*WHAT IS NEEDED*
All lines with the word "дайындаушы" in the material below are required.

*RECORD SET*

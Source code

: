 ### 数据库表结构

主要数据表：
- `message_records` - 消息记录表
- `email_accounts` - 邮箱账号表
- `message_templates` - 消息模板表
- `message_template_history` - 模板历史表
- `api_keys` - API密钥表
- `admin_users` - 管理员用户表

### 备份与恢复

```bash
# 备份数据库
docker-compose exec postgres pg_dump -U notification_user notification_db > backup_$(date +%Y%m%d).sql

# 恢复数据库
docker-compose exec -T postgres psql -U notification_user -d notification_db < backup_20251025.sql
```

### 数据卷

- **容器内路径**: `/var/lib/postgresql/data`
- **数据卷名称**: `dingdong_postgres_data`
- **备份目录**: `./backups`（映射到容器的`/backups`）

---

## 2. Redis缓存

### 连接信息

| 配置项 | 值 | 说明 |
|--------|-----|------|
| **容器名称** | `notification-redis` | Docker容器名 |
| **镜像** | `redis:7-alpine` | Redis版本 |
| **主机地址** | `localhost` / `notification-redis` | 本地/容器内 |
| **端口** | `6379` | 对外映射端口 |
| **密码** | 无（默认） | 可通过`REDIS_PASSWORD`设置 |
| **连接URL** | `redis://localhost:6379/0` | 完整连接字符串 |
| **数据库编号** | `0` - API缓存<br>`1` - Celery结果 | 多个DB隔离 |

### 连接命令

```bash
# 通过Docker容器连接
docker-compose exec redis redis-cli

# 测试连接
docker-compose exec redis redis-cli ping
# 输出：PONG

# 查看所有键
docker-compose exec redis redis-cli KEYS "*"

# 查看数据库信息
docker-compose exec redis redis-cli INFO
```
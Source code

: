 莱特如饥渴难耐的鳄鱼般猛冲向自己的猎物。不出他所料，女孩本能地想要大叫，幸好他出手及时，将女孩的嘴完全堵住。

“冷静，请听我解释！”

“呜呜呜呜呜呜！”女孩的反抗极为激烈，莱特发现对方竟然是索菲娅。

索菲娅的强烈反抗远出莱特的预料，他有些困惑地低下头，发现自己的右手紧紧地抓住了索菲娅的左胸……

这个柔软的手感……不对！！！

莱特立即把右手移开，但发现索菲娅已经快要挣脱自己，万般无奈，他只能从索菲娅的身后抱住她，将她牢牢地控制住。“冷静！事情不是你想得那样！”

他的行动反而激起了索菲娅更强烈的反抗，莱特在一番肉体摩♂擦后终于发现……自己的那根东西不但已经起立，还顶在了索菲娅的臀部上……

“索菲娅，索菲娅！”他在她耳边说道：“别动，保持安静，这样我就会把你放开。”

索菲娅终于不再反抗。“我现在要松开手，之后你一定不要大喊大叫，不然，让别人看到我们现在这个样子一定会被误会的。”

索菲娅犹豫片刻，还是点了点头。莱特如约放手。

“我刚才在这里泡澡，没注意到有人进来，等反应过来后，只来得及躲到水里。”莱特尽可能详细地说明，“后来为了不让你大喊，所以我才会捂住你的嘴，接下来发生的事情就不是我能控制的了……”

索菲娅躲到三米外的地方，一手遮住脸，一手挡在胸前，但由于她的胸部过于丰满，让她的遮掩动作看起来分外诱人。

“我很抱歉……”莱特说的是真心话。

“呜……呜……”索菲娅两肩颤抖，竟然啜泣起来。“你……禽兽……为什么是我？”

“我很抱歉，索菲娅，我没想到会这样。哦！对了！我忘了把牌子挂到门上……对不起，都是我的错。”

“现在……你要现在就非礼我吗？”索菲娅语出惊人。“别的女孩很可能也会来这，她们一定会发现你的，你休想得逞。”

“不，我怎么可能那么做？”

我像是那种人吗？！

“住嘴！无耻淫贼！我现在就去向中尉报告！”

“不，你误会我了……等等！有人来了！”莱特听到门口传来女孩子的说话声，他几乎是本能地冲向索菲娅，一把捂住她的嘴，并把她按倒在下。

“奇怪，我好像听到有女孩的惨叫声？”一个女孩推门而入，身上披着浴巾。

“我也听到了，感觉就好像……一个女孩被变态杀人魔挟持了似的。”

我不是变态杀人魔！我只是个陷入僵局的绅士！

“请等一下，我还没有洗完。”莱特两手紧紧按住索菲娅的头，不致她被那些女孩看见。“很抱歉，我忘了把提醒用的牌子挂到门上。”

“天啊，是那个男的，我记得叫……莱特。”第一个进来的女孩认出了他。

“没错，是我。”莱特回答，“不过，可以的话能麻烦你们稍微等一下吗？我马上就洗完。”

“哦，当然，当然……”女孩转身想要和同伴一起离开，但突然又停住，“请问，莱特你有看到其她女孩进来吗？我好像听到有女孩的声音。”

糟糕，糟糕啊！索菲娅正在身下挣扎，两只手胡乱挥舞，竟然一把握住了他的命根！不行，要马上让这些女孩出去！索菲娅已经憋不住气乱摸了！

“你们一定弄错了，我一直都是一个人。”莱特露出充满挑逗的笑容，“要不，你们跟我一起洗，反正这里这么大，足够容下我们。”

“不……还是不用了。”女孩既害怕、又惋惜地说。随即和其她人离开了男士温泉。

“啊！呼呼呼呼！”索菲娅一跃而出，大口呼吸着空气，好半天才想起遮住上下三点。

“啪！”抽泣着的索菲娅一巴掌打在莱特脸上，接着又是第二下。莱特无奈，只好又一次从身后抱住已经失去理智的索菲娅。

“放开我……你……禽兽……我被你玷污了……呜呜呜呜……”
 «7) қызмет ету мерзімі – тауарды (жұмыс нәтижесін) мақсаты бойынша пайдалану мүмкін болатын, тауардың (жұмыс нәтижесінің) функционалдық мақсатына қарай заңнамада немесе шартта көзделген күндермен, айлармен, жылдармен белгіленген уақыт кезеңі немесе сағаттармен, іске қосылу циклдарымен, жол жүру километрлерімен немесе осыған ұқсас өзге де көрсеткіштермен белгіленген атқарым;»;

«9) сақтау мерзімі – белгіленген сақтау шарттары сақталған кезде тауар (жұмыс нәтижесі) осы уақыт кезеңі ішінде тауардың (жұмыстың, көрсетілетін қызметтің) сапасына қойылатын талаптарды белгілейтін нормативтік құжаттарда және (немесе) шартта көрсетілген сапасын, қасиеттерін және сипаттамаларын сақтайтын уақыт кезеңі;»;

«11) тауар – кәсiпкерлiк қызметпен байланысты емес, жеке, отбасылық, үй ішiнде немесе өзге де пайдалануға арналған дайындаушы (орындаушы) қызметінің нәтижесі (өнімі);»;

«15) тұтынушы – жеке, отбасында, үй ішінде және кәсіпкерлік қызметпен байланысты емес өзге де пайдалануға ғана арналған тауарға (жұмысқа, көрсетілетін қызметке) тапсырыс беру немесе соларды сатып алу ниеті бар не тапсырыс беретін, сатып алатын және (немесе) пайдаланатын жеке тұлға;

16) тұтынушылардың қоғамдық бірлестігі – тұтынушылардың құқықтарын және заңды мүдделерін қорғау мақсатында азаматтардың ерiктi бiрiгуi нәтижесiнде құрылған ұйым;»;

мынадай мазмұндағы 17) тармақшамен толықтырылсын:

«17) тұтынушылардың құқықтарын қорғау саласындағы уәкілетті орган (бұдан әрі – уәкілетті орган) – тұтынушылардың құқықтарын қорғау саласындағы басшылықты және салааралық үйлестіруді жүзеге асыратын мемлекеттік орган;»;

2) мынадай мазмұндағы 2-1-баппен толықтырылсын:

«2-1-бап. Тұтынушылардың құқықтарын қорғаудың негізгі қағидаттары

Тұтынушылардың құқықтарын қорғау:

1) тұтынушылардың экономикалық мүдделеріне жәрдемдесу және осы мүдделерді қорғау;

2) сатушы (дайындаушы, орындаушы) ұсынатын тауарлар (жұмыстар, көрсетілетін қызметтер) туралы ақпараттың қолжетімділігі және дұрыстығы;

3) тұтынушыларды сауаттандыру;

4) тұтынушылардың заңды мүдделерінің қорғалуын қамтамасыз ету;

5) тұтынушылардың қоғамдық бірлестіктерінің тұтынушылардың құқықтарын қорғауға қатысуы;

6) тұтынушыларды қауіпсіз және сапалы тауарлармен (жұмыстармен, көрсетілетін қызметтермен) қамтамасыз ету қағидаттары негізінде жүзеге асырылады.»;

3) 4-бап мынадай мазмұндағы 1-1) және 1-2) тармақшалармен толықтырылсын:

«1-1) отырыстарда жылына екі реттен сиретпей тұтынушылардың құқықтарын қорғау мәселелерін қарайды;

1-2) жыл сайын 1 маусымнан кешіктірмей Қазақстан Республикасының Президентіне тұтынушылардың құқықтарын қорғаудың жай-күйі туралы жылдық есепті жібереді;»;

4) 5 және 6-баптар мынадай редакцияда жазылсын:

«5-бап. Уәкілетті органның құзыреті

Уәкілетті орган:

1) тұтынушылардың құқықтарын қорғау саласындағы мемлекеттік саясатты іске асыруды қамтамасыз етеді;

*TASK OUTPUT*
«11) тауар – кәсiпкерлiк қызметпен байланысты емес, жеке, отбасылық, үй ішiнде немесе өзге де пайдалануға арналған дайындаушы (орындаушы) қызметінің нәтижесі (өнімі);»;
2) сатушы (дайындаушы, орындаушы) ұсынатын тауарлар (жұмыстар, көрсетілетін қызметтер) туралы ақпараттың қолжетімділігі және дұрыстығы;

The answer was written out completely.